The errors may be related to AMD controllers and the 860 EVO. In my case that would be the AMD 970/SB950.

https://bugzilla.kernel.org/show_bug.cgi?id=201693https://wiki.archlinux.org/index.php/Solid_state_drive#Resolving_NCQ_errors
https://eu.community.samsung.com/t5/Cameras-IT-Everything-Else/860-EVO-250GB-causing-freezes-on-AMD-system/td-p/575813/page/4

I’ve read these kinds of errors can also be due to bad cables and bad power supplies. My system was working fine with all the same components and cables and an EVO 850 as it’s root drive. I’ve re-seated all cables and swapped them around, with no change.

In my case the kernel seems to have managed to recover from the errors and when compared with backups I’ve yet to discover any corruption. I’ve disabled NCQ and the errors have not recurred.

Problem occurs regardless OS: it exists also with Leap and Windows.

Disabling NCQ cripples SSD perfomance.
Enabling NCQ may lead to unrecoverable errors, and also cripples perfomance by lowering SATA speed and other techniques.

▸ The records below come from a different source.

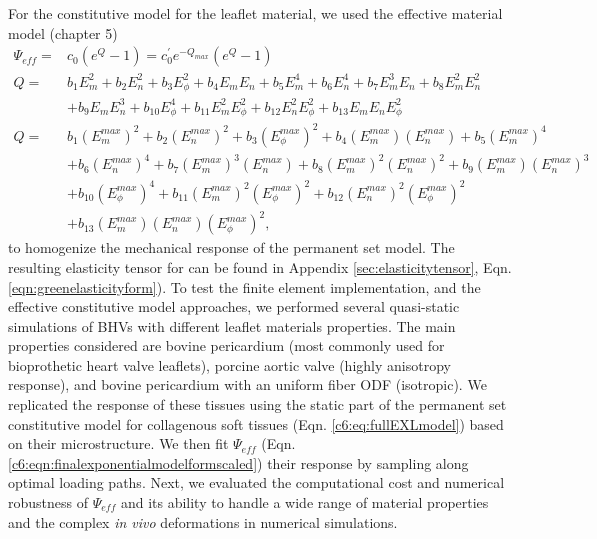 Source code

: 	
	For the constitutive model for the leaflet material, we used the effective material model (chapter 5)
\begin{equation} \label{c6:eqn:finalexponentialmodelformscaled}
\begin{aligned}
\Psi_{eff} 	=& c_0 \left(e^{Q} - 1\right) = c_0^\prime e^{-Q_{max}}\left(e^{Q} - 1\right)    \\
Q		=& b_1 E_m^2 + b_2 E_n^2 + b_3 E_\phi^2 + b_4 E_m E_n + b_5 E_m^4 + b_6 E_n^4 + b_7 E_m^3 E_n + b_8 E_m^2 E_n^2 \\ 
&+ b_9 E_m E_n^3 + b_{10} E_\phi^4 + b_{11} E_m^2E_\phi^2 + b_{12} E_n^2 E_\phi^2 + b_{13} E_m E_n E_\phi^2 \\
Q		=& b_1 (E_m^{max})^2 + b_2 (E_n^{max})^2 + b_3 (E_\phi^{max})^2 + b_4 (E_m^{max}) (E_n^{max}) + b_5 (E_m^{max})^4   \\
    &+ b_6 (E_n^{max})^4 + b_7 (E_m^{max})^3 (E_n^{max}) + b_8 (E_m^{max})^2 (E_n^{max})^2 + b_9 (E_m^{max}) (E_n^{max})^3	\\
	&+ b_{10} (E_\phi^{max})^4 + b_{11} (E_m^{max})^2(E_\phi^{max})^2 + b_{12} (E_n^{max})^2 (E_\phi^{max})^2    \\ 
	&+ b_{13} (E_m^{max}) (E_n^{max}) (E_\phi^{max})^2,
\end{aligned}
\end{equation}
	to homogenize the mechanical response of the permanent set model. The resulting elasticity tensor for can be found in Appendix \ref{sec:elasticitytensor}, Eqn. \ref{eqn:greenelasticityform}). To test the finite element implementation, and the effective constitutive model approaches, we performed several quasi-static simulations of BHVs with different leaflet materials properties. The main properties considered are bovine pericardium (most commonly used for bioprothetic heart valve leaflets), porcine aortic valve (highly anisotropy response), and bovine pericardium with an uniform fiber ODF (isotropic). We replicated the response of these tissues using the static part of the permanent set constitutive model for collagenous soft tissues (Eqn. \ref{c6:eq:fullEXLmodel}) based on their microstructure. We then fit $\Psi_{eff}$ (Eqn. \ref{c6:eqn:finalexponentialmodelformscaled}) their response by sampling along optimal loading paths. Next, we evaluated the computational cost and numerical robustness of $\Psi_{eff}$ and its ability to handle a wide range of material properties and the complex \textit{in vivo} deformations in numerical simulations.
    

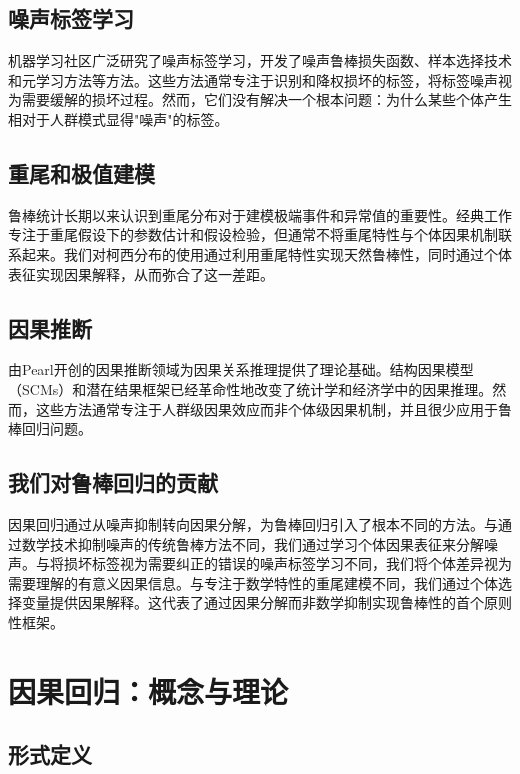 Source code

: \documentclass[conference]{IEEEtran}
\begin{document}
\begin{CJK}{UTF8}{gbsn}
\subsection{噪声标签学习}
机器学习社区广泛研究了噪声标签学习\cite{natarajan2013learning}，开发了噪声鲁棒损失函数、样本选择技术和元学习方法等方法\cite{han2018co}。这些方法通常专注于识别和降权损坏的标签，将标签噪声视为需要缓解的损坏过程。然而，它们没有解决一个根本问题：为什么某些个体产生相对于人群模式显得"噪声"的标签。

\subsection{重尾和极值建模}
鲁棒统计长期以来认识到重尾分布对于建模极端事件和异常值的重要性。经典工作专注于重尾假设下的参数估计和假设检验，但通常不将重尾特性与个体因果机制联系起来。我们对柯西分布的使用通过利用重尾特性实现天然鲁棒性，同时通过个体表征实现因果解释，从而弥合了这一差距。

\subsection{因果推断}
由Pearl\cite{pearl2009causality}开创的因果推断领域为因果关系推理提供了理论基础。结构因果模型（SCMs）\cite{spirtes2000causation}和潜在结果框架\cite{imbens2015causal}已经革命性地改变了统计学和经济学中的因果推理。然而，这些方法通常专注于人群级因果效应而非个体级因果机制，并且很少应用于鲁棒回归问题。

\subsection{我们对鲁棒回归的贡献}
因果回归通过从噪声抑制转向因果分解，为鲁棒回归引入了根本不同的方法。与通过数学技术抑制噪声的传统鲁棒方法不同，我们通过学习个体因果表征来分解噪声。与将损坏标签视为需要纠正的错误的噪声标签学习不同，我们将个体差异视为需要理解的有意义因果信息。与专注于数学特性的重尾建模不同，我们通过个体选择变量提供因果解释。这代表了通过因果分解而非数学抑制实现鲁棒性的首个原则性框架。

\section{因果回归：概念与理论}
\label{sec:concept}

\subsection{形式定义}


\end{CJK}
\end{document}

The best way: use another SSD.

Another ways:

  1. Use another controller. ASMedia ASM1061 with updated AHCI firmware is good enough.

Using another NVME drive:
2. For UEFI boot: include NVME driver into BIOS or load it from some media before using it (some FAT16/FAT32 partition).
3. For legacy boot: use separate “/boot” on SATA/IDE/USB media + NVME drive.

AFAIK this drive has problems with Linux’s queued TRIM.

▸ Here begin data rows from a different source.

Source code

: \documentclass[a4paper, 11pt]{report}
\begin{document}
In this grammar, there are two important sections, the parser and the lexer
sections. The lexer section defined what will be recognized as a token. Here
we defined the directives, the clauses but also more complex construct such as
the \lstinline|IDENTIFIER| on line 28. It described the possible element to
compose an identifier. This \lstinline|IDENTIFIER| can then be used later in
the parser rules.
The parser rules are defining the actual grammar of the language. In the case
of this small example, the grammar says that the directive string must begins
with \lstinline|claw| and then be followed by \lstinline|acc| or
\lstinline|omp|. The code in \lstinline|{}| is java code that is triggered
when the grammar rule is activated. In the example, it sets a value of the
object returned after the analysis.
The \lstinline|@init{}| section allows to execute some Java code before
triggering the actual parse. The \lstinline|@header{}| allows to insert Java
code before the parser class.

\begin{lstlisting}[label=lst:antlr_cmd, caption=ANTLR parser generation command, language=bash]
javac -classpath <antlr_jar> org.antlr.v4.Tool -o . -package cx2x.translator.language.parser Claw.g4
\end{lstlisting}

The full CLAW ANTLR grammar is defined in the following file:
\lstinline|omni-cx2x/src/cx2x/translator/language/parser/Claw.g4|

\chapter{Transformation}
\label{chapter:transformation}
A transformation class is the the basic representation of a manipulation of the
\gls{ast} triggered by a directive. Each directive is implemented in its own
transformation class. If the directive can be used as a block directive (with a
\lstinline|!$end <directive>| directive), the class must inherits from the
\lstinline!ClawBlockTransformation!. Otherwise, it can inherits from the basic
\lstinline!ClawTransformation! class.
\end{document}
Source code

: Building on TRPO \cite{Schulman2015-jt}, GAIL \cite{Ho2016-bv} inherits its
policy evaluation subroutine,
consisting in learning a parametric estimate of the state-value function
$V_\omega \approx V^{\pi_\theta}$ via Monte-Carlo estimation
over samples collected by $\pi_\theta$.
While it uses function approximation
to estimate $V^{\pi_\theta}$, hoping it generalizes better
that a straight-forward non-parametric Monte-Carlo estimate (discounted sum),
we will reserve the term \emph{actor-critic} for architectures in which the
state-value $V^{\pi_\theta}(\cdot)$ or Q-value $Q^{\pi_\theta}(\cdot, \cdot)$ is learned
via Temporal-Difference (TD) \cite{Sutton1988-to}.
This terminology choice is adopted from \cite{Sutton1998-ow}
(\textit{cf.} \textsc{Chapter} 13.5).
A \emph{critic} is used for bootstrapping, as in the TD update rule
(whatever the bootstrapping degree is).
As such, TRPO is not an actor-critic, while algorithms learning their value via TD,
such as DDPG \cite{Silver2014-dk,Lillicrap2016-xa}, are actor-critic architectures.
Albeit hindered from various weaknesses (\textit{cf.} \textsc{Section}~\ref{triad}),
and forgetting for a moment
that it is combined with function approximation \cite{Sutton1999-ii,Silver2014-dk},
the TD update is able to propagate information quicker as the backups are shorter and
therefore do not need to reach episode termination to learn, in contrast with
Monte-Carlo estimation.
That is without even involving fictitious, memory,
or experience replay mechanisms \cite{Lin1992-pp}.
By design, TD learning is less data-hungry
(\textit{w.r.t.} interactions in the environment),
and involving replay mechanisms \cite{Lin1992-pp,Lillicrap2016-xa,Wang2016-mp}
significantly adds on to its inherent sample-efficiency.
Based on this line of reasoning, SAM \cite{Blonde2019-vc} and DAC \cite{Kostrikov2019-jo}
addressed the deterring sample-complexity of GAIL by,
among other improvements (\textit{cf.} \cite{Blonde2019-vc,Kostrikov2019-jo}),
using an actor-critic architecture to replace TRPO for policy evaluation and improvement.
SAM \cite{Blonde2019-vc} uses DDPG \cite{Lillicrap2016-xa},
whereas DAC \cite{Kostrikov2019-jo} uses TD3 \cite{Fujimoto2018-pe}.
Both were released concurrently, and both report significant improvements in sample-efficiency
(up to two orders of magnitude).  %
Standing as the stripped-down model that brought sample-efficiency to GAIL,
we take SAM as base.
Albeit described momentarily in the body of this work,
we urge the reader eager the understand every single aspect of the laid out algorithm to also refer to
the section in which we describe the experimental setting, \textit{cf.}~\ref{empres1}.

Thanks for the warning. From what I’ve googled it seems this problem was resolved ages ago, probably way before I bought mine. Anyway the fstrim timer has been running for months (years) with no issues on two desktops here.

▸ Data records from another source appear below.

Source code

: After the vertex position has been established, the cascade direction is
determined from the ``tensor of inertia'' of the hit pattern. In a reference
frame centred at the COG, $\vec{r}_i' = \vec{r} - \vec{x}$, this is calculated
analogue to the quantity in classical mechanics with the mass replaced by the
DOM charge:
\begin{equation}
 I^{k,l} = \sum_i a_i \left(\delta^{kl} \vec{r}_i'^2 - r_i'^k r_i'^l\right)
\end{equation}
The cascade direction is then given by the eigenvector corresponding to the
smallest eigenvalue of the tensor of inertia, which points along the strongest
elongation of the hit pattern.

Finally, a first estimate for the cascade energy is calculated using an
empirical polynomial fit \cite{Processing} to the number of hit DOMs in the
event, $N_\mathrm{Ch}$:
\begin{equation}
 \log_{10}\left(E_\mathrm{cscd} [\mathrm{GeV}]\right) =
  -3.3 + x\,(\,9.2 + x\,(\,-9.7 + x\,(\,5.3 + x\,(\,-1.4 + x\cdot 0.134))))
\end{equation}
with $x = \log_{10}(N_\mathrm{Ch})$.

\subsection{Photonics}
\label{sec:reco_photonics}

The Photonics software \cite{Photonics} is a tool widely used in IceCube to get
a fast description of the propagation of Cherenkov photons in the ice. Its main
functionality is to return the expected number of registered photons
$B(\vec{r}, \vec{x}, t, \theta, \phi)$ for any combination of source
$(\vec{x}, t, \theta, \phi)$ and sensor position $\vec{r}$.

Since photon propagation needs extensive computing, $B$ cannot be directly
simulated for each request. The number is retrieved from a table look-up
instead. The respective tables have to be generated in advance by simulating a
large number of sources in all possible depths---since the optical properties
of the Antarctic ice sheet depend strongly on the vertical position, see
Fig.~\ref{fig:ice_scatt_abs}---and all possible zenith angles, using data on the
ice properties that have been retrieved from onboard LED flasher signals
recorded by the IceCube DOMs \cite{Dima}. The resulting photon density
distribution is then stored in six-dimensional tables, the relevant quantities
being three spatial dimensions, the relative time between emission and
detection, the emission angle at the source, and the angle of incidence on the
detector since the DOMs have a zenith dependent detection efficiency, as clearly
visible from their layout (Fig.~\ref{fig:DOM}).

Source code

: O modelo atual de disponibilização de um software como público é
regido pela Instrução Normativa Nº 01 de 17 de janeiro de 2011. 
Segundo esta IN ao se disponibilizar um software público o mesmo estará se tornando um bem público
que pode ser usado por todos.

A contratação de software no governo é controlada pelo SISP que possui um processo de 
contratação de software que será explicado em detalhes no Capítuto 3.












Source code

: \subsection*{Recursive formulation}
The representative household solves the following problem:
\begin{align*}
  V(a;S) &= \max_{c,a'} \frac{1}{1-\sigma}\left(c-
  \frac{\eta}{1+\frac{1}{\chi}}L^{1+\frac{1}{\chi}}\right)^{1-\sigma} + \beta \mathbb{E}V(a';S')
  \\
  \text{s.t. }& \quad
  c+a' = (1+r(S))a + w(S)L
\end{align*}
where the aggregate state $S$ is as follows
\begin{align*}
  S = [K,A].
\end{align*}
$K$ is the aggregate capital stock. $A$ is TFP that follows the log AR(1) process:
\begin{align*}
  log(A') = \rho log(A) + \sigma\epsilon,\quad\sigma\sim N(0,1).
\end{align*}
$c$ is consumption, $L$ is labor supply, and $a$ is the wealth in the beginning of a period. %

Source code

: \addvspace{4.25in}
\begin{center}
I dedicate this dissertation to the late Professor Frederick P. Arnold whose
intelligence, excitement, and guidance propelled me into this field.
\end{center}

I ran some jobs on my desktop driving reads to about 525 MB/s for queue depth 31. I tried queue depths 1 and 8.

echo 8 > /sys/block/sdb/device/queue_depth

A queue depth of 1 dropped the read rate to 455 MB/s. It’s a 13.3% loss, but not a crippling loss (the loss might be bigger for other kinds of workloads). In the name of stability I can live with that (for a desktop PC).

The reason I choose to test 8 was this blog post:

https://strugglers.net/~andy/blog/2015/08/09/ssds-and-linux-native-command-queuing/

Which seems to prove that for some usage scenarios, particularly for server level products, disabling NCQ will have a bigger impact.

I wonder if 8 might be more stable than 31 for the 860 EVO and AMD controllers, because it seems to perform as well as 31?

Switching to another controller is a good suggestion. But goolge reveals that different controllers and firmware variants may have different issues, so it will have to wait until I’m hungry for another 13% of throughput. I think for my desktop use, this might be good enough.